# Prompt
Wherever the word "subsubsection" shows up in the data, report the line it sits in.

# Data for this exercise
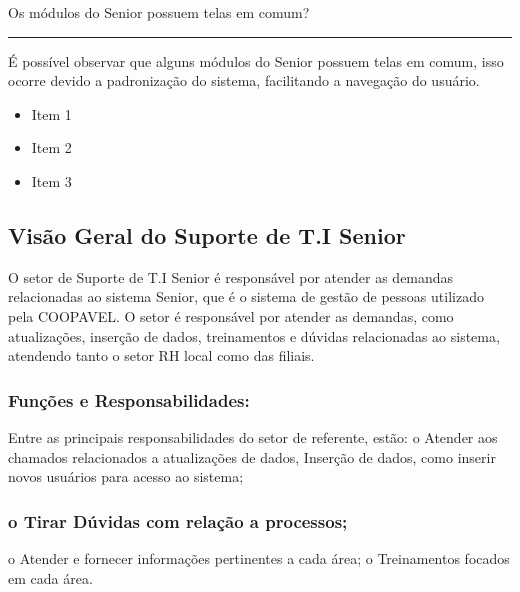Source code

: \documentclass[a4paper,10pt,portuges]{sphinxmanual}
\begin{document}
\sphinxAtStartPar
Os módulos do Senior possuem telas em comum?


\bigskip\hrule\bigskip


\sphinxAtStartPar
É possível observar que alguns módulos do Senior possuem telas em comum, isso ocorre devido a padronização do sistema,
facilitando a navegação do usuário.
\begin{itemize}
\item {} 
\sphinxAtStartPar
Item 1

\item {} 
\sphinxAtStartPar
Item 2

\item {} 
\sphinxAtStartPar
Item 3

\end{itemize}

\noindent{}

\sphinxstepscope


\subsection{Visão Geral do Suporte de T.I Senior}
\label{\detokenize{visao_geral:visao-geral-do-suporte-de-t-i-senior}}\label{\detokenize{visao_geral::doc}}
\sphinxAtStartPar
O setor de Suporte de T.I Senior é responsável por atender as demandas
relacionadas ao sistema Senior, que é o sistema de gestão de pessoas
utilizado pela COOPAVEL. O setor é responsável por atender as demandas, como atualizações, inserção de dados, treinamentos
e dúvidas relacionadas ao sistema, atendendo tanto o setor RH local como das filiais.


\subsubsection{Funções e Responsabilidades:}
\label{\detokenize{visao_geral:funcoes-e-responsabilidades}}
\sphinxAtStartPar
Entre as principais responsabilidades do setor de referente, estão:
o Atender aos chamados relacionados a atualizações de dados,
Inserção de dados, como inserir novos usuários para acesso ao
sistema;


\subsubsection{o Tirar Dúvidas com relação a processos;}
\label{\detokenize{visao_geral:o-tirar-duvidas-com-relacao-a-processos}}
\sphinxAtStartPar
o Atender e fornecer informações pertinentes a cada área;
o Treinamentos focados em cada área.
\end{document}

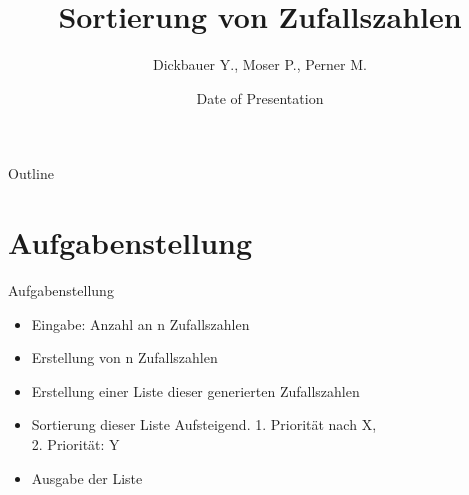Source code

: 

\title[BSP03 - Sortierung ZZ]{Sortierung von Zufallszahlen}
\author{Dickbauer Y., Moser P., Perner M.}
\date{Date of Presentation}



\begin{frame}
  \titlepage
\end{frame}

\begin{frame}{Outline}
  \tableofcontents
\end{frame}

\section{Aufgabenstellung}
\begin{frame}{Aufgabenstellung}

\begin{itemize}
  \item Eingabe: Anzahl an n Zufallszahlen
  \item Erstellung von n Zufallszahlen
  \item Erstellung einer Liste dieser generierten Zufallszahlen
  \item Sortierung dieser Liste Aufsteigend. 1. Priorität nach X, \\2. Priorität: Y
  \item Ausgabe der Liste
\end{itemize}

\end{frame}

# Exercise result
\subsubsection{Funções e Responsabilidades:}
\subsubsection{o Tirar Dúvidas com relação a processos;}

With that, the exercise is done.